In principle, there may eventually be cases where we should collectively reconsider a conclusion from typology based on evidence from experiments (e.g. consistent failure to find evidence for any hypothesised mechanism generating the putative universal). This will be painful and any reconsideration might be more likely in practice if the methods used in experimental work are agreed as acceptable tests of mechanistic hypotheses by typologists, which may not currently be the case: I know that the compromises required in constructing controlled experiments can be unpalatable to people who are accustomed to working with natural languages in their full complexity.

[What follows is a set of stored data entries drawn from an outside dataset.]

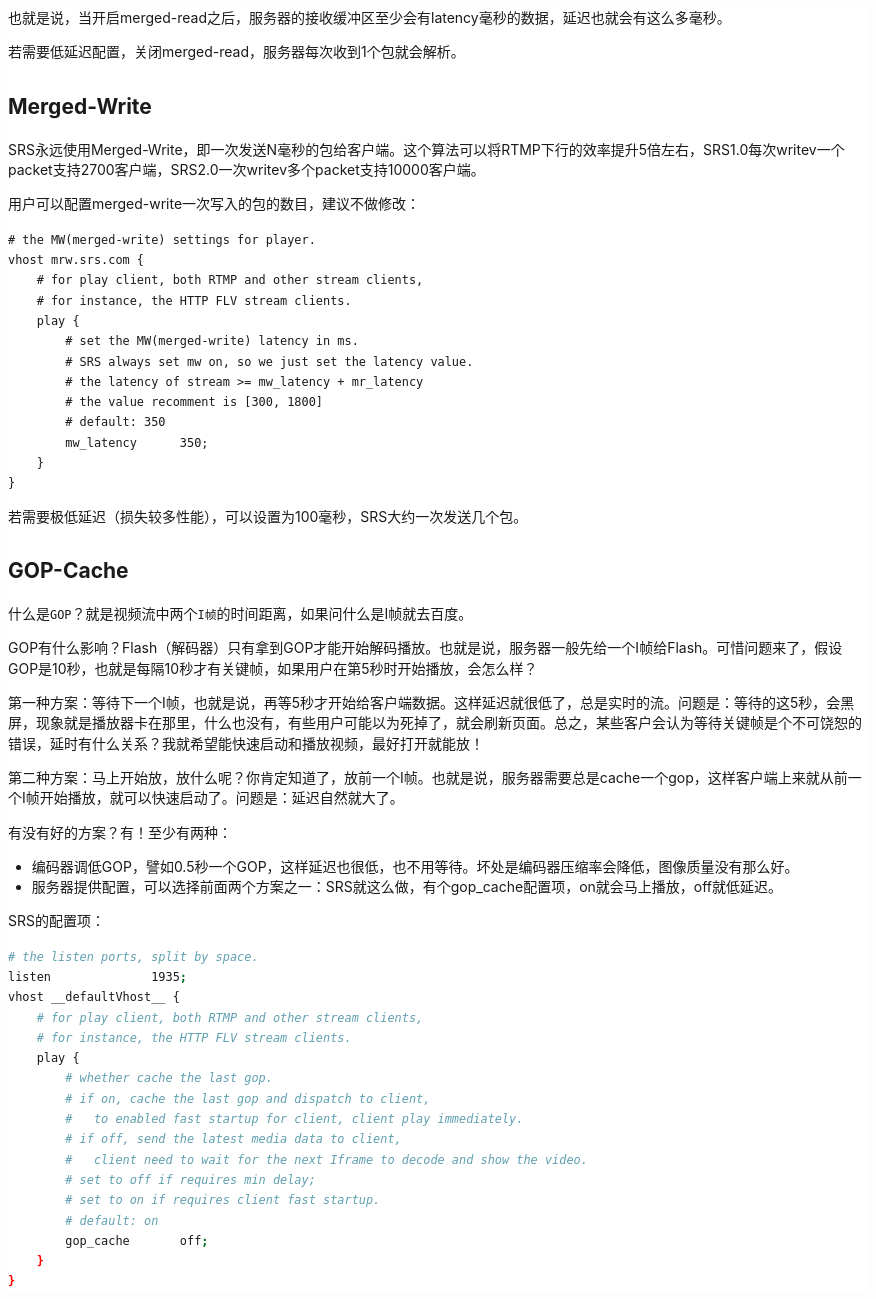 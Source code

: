 也就是说，当开启merged-read之后，服务器的接收缓冲区至少会有latency毫秒的数据，延迟也就会有这么多毫秒。

若需要低延迟配置，关闭merged-read，服务器每次收到1个包就会解析。

## Merged-Write

SRS永远使用Merged-Write，即一次发送N毫秒的包给客户端。这个算法可以将RTMP下行的效率提升5倍左右，SRS1.0每次writev一个packet支持2700客户端，SRS2.0一次writev多个packet支持10000客户端。

用户可以配置merged-write一次写入的包的数目，建议不做修改：

```
# the MW(merged-write) settings for player.
vhost mrw.srs.com {
    # for play client, both RTMP and other stream clients,
    # for instance, the HTTP FLV stream clients.
    play {
        # set the MW(merged-write) latency in ms. 
        # SRS always set mw on, so we just set the latency value.
        # the latency of stream >= mw_latency + mr_latency
        # the value recomment is [300, 1800]
        # default: 350
        mw_latency      350;
    }
}
```

若需要极低延迟（损失较多性能），可以设置为100毫秒，SRS大约一次发送几个包。

## GOP-Cache

什么是`GOP`？就是视频流中两个`I帧`的时间距离，如果问什么是I帧就去百度。

GOP有什么影响？Flash（解码器）只有拿到GOP才能开始解码播放。也就是说，服务器一般先给一个I帧给Flash。可惜问题来了，假设GOP是10秒，也就是每隔10秒才有关键帧，如果用户在第5秒时开始播放，会怎么样？

第一种方案：等待下一个I帧，也就是说，再等5秒才开始给客户端数据。这样延迟就很低了，总是实时的流。问题是：等待的这5秒，会黑屏，现象就是播放器卡在那里，什么也没有，有些用户可能以为死掉了，就会刷新页面。总之，某些客户会认为等待关键帧是个不可饶恕的错误，延时有什么关系？我就希望能快速启动和播放视频，最好打开就能放！

第二种方案：马上开始放，放什么呢？你肯定知道了，放前一个I帧。也就是说，服务器需要总是cache一个gop，这样客户端上来就从前一个I帧开始播放，就可以快速启动了。问题是：延迟自然就大了。

有没有好的方案？有！至少有两种：
* 编码器调低GOP，譬如0.5秒一个GOP，这样延迟也很低，也不用等待。坏处是编码器压缩率会降低，图像质量没有那么好。
* 服务器提供配置，可以选择前面两个方案之一：SRS就这么做，有个gop_cache配置项，on就会马上播放，off就低延迟。

SRS的配置项：

```bash
# the listen ports, split by space.
listen              1935;
vhost __defaultVhost__ {
    # for play client, both RTMP and other stream clients,
    # for instance, the HTTP FLV stream clients.
    play {
        # whether cache the last gop.
        # if on, cache the last gop and dispatch to client,
        #   to enabled fast startup for client, client play immediately.
        # if off, send the latest media data to client,
        #   client need to wait for the next Iframe to decode and show the video.
        # set to off if requires min delay;
        # set to on if requires client fast startup.
        # default: on
        gop_cache       off;
    }
}
```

To wrap up. B&GN show that well-known analytic flexibility seen in other data-driven disciplines also occurs in typology, introducing an additional and perhaps inescapable degree of uncertainty into conclusions from typological data. That is not disastrous if we view typology as part of a joint endeavour to uncover mechanisms shaping languages, where other methods (specifically, controlled experiments) are anyway required to test the critical mechanisms held to be responsible for candidate linguistic universals. This is the norm in other fields where claims about causal mechanisms are made based on complex and messy observational data.